By Bill Glauber
Milwaukee Journal Sentinel
MILWAUKEE — It's not every day that balloons float from police barricades and the song "Girls Just Want to Have Fun" thumps over a sound system at the District 7 police station on Milwaukee's northwest side.
But Saturday, officers staged their annual open house for the local community, and hundreds of people showed up to browse tactical equipment, pick up school supplies and -- believe it or not -- get fingerprinted.
As part of an Operation Safe Kids campaign, toddlers to teens were fingerprinted and photographed on a system borrowed from the U.S. Secret Service. The police didn't keep the records. The vital information went straight to the parents and can be used in case a child goes missing.
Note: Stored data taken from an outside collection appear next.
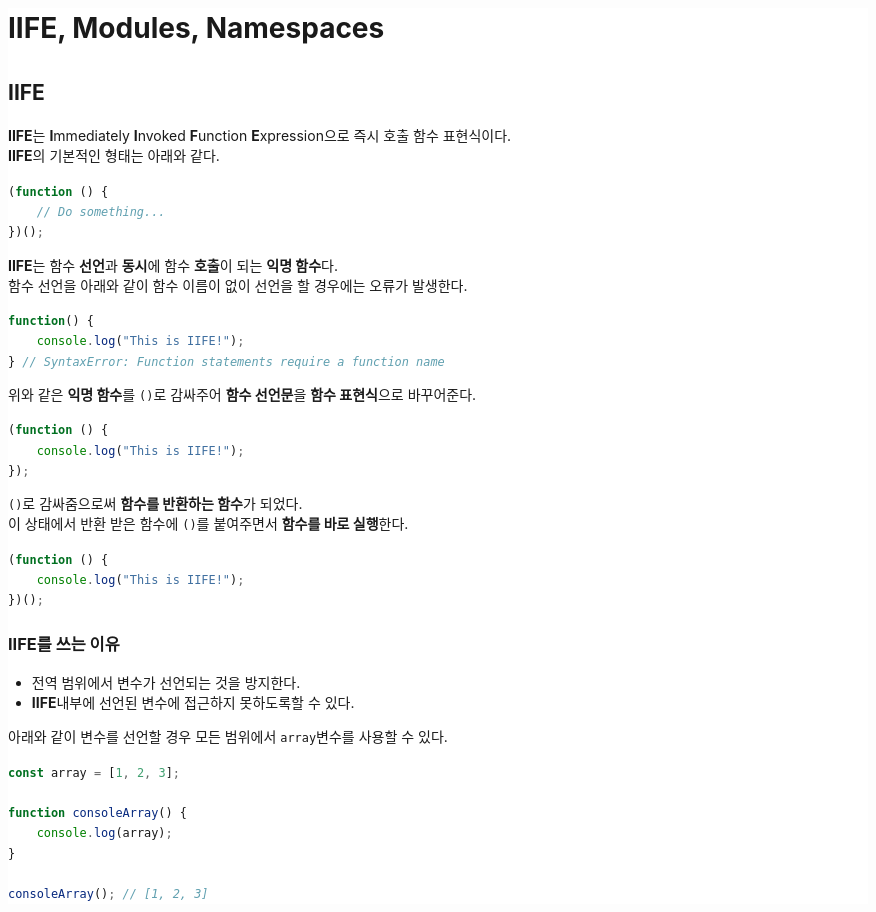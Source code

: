 # IIFE, Modules, Namespaces

## IIFE

**IIFE**는 **I**mmediately **I**nvoked **F**unction **E**xpression으로 즉시 호출 함수 표현식이다.<br/>
**IIFE**의 기본적인 형태는 아래와 같다.<br/>

```javascript
(function () {
    // Do something...
})();
```

**IIFE**는 함수 **선언**과 **동시**에 함수 **호출**이 되는 **익명 함수**다.<br/>
함수 선언을 아래와 같이 함수 이름이 없이 선언을 할 경우에는 오류가 발생한다.<br/>

```javascript
function() {
    console.log("This is IIFE!");
} // SyntaxError: Function statements require a function name
```

위와 같은 **익명 함수**를 `()`로 감싸주어 **함수 선언문**을 **함수 표현식**으로 바꾸어준다.<br/>

```javascript
(function () {
    console.log("This is IIFE!");
});
```

`()`로 감싸줌으로써 **함수를 반환하는 함수**가 되었다.<br/>
이 상태에서 반환 받은 함수에 `()`를 붙여주면서 **함수를 바로 실행**한다.<br/>

```javascript
(function () {
    console.log("This is IIFE!");
})();
```

### IIFE를 쓰는 이유

-   전역 범위에서 변수가 선언되는 것을 방지한다.
-   **IIFE**내부에 선언된 변수에 접근하지 못하도록할 수 있다.

아래와 같이 변수를 선언할 경우 모든 범위에서 `array`변수를 사용할 수 있다.<br/>

```javascript
const array = [1, 2, 3];

function consoleArray() {
    console.log(array);
}

consoleArray(); // [1, 2, 3]
```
"This is an opportunity to relate to the people who protect and serve us," said Gregory Toliver, a teacher, who brought his son and two daughters to the event. "It's nice to see the police reach out to the community."
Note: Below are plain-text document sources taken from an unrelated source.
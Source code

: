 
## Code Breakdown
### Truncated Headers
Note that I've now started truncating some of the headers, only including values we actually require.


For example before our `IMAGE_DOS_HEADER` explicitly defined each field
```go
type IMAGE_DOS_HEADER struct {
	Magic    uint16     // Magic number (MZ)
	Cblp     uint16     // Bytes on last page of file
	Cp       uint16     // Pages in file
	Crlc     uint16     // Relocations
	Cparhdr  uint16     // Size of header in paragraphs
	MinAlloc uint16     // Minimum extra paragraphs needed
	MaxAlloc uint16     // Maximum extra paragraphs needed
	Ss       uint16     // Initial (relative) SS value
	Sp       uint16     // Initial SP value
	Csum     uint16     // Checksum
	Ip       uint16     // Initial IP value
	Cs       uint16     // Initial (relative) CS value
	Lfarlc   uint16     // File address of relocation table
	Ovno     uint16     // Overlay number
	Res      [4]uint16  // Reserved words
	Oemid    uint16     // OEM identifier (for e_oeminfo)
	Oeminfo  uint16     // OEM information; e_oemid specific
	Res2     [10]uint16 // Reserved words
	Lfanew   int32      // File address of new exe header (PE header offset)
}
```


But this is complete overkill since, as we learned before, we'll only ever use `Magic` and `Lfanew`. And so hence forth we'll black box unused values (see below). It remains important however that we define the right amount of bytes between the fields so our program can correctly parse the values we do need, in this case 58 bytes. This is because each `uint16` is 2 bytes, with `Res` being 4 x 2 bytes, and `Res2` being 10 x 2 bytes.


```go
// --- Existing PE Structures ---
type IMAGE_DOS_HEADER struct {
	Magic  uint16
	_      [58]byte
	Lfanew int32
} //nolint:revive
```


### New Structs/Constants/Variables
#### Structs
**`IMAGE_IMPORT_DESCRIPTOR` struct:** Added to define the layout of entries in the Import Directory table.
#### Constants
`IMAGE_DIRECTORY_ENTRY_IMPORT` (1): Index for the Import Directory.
"This is wild," said Mary Roland, who brought her two children to be fingerprinted. "I did not think I'd ever be in this police station."
Pat May brought her daughter and niece to the event and even managed to sneak in a dance with an officer dressed up as the mascot McGruff the Crime Dog.
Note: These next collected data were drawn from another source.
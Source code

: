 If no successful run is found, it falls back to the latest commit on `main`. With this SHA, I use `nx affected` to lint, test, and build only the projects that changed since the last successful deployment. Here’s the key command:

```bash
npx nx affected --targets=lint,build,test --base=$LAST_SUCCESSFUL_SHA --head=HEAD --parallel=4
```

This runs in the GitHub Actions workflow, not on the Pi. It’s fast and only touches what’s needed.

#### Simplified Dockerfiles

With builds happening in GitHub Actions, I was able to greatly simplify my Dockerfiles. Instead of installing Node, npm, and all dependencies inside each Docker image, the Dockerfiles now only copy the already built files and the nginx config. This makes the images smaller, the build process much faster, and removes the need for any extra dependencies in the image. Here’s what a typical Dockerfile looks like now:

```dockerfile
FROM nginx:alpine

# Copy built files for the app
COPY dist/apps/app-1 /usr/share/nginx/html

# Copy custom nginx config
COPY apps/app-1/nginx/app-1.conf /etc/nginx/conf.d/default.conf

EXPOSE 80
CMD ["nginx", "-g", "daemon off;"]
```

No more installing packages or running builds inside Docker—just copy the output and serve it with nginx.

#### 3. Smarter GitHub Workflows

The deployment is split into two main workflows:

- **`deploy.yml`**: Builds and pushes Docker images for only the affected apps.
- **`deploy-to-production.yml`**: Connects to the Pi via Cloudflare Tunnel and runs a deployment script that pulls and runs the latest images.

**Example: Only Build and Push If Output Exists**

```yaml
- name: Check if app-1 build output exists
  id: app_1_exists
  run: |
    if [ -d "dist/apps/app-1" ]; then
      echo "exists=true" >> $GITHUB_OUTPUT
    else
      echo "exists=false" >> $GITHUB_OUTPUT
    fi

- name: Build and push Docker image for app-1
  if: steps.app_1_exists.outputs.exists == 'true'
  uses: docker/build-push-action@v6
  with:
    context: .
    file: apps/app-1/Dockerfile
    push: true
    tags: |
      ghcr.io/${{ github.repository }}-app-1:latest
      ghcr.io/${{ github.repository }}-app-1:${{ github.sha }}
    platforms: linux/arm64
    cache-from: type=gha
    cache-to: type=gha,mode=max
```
"This is very encouraging for the kids," May said. "It's interesting to see so much armor, so much tactical protection."
Pencils, pens, scissors, glue and notebooks were distributed by the local branch of M&I Bank. Representatives of the Keenan Health Center directed parents to a nearby clinic where their children were immunized.
And out back, hot dogs and hamburgers were being served up by residents of the Felmers O. Chaney Correctional Center. The men were on work release.
LaMond Ward cooked the hot dogs. And he also spent most of the previous evening baking 500 chocolate chip cookies.
The cookies arrived warm. And they were quickly gobbled up.